L’Osservatore Romano, the official Vatican newspaper, has praised—wait for it--“The Blues Brothers,” the 1980 comedy starring John Belushi and Dan Ackroyd as a classic Catholic film.
As moviegoers of a certain age will remember, the film focuses on Jake and Elwood Blues, two blues musicians “on a mission from God” to save the Catholic orphanage in which they were raised from financial ruin. Gian Maria Van, the paper’s chief editor, in a front-page story on Wednesday, noted that the film’s “Catholic and spiritual heft were not lacking,” and found the film “rich with ideas.” He also pointed to a photo of the young Pope John Paul II hanging on a wall in one scene from the movie as evidence of its Catholic underpinnings. After the duo has decided to help Sister Mary Stigmata’s orphanage, the brothers let nothing get in the way of their salvation of the orphanage. This too earned L’Osservatore’s praise. “For them, this Catholic institution is their only family--and they decide to save it at any cost.” “The Blues Brothers” is therefore, “a memorable film and, judging by the facts, a Catholic one.”

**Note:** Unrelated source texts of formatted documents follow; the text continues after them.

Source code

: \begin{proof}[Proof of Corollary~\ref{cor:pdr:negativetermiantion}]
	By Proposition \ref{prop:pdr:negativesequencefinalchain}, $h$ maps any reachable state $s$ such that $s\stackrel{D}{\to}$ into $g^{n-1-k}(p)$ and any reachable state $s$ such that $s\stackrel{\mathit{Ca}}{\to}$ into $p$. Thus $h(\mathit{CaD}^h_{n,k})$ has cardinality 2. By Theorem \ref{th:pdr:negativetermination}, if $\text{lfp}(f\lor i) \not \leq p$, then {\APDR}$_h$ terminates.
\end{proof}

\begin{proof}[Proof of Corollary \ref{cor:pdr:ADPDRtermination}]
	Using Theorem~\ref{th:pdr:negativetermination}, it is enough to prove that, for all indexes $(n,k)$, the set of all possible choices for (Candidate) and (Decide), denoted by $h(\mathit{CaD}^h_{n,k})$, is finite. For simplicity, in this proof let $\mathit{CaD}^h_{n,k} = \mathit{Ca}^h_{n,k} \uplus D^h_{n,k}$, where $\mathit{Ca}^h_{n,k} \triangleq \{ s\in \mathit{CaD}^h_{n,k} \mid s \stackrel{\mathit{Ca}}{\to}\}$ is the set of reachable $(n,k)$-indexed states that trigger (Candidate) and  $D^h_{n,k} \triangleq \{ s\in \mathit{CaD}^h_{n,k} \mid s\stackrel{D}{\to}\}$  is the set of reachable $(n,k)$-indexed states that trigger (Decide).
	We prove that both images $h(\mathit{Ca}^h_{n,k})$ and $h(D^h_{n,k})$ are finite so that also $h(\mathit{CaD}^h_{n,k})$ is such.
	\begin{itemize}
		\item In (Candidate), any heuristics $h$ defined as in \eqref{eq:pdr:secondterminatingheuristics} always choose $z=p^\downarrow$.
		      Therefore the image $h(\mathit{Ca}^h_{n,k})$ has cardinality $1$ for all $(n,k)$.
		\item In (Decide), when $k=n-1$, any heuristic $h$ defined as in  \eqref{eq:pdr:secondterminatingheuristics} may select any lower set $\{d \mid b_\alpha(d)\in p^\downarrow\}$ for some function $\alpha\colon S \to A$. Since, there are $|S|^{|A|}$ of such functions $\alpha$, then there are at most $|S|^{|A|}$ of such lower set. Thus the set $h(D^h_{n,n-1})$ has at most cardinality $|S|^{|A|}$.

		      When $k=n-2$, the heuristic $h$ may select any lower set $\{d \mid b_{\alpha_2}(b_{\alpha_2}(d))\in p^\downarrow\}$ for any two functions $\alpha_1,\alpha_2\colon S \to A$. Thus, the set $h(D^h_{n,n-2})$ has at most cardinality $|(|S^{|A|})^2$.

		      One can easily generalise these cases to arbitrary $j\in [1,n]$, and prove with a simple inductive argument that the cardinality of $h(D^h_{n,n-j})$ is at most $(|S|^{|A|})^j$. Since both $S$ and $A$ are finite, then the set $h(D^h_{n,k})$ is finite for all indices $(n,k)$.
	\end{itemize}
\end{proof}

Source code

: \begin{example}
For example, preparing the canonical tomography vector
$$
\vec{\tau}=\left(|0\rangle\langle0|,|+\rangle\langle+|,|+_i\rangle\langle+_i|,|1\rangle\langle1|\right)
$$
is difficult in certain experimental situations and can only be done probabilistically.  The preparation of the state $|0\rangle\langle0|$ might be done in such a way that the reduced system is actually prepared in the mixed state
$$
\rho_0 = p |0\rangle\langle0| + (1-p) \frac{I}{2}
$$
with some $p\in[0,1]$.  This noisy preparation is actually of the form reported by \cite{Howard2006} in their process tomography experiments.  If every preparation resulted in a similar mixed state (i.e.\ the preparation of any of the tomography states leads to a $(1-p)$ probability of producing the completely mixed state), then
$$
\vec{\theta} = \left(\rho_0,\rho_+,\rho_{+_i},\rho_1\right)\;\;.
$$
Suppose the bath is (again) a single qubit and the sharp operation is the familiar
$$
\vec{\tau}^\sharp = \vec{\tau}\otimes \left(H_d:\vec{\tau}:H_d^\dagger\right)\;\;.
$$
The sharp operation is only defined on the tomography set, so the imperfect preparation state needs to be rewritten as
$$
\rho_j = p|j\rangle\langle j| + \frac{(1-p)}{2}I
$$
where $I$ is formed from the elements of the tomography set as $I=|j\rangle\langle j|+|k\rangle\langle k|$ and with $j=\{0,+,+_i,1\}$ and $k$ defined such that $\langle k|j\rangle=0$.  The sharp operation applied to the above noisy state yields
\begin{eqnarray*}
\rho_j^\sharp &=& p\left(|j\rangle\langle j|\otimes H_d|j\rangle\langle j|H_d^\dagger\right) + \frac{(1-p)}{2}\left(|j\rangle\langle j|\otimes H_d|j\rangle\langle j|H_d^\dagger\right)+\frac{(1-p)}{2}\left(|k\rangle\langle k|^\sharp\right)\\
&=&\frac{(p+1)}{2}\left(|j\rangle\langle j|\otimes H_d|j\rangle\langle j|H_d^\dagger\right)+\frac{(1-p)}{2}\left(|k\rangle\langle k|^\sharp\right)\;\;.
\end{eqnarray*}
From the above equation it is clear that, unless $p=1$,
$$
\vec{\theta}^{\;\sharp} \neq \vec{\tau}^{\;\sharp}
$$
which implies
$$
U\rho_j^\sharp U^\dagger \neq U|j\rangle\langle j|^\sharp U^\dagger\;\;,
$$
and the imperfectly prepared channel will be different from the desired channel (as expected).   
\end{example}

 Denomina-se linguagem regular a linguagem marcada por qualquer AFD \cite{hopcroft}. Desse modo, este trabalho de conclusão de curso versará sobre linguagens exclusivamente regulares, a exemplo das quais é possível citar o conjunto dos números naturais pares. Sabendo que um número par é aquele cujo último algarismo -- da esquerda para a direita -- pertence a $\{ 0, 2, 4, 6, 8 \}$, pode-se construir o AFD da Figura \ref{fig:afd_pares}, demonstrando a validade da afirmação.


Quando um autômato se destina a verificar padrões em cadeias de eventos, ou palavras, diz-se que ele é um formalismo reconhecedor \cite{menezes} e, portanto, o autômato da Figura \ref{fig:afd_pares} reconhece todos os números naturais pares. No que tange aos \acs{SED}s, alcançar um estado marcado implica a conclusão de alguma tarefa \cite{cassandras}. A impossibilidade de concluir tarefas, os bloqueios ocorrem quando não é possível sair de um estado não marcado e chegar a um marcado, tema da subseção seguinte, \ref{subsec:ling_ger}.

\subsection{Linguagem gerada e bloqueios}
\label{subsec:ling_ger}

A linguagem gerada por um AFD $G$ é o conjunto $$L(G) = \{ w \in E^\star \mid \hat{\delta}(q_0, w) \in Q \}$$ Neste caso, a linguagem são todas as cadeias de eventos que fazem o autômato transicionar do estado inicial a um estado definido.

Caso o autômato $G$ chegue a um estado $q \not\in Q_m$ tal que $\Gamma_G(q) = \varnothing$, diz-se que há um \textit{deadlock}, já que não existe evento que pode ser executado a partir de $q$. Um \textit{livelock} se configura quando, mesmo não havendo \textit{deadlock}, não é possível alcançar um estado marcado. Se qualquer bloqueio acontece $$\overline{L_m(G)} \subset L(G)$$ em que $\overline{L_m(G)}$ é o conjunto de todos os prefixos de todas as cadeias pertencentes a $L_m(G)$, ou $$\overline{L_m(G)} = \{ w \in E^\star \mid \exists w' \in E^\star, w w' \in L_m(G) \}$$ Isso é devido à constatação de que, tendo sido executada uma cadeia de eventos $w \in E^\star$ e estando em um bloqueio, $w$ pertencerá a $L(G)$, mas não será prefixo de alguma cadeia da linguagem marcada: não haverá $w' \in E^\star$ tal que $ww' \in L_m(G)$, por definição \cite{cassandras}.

All I can say is: Really? Really?
As The New York Post pointed out, this effectively reverses the original review of the Office for Film and Broadcasting at the U.S. Conference of Catholic Bishops (then the National Conference of Catholic Bishops), who reviewed it thusly:
The plot is interspersed with scenes of wholesale destruction and frenzied chases which are spectacularly unfunny and uninvolving….Some good musical portions from Cab Calloway and Ray Charles, but not enough depth from director John Landis to save this zany comedy from milking cheap laughs from rough language and crude situations.'
The Bishops Conference dismissed the film with an A-III label, “For Adults Only.”
In probably the most overtly “Catholic” scene in the movie Jake and Elwood meet with “The Penguin,” the sister-in-charge at the orphanage, in a scene liberally sprinkled with obscenities from the boys and, also, liberal beatings from the nun. These days I can easily imagine this scene being seen by some commentators not as a celebration of Catholicism but an indictment of it. L'Ossservatore, however, terms the sister “mean but affectionate in her own way.” Check out the scene above (obscenity alert) and see what you think.
One man’s anti-Catholic screed is another man’s Catholic classic.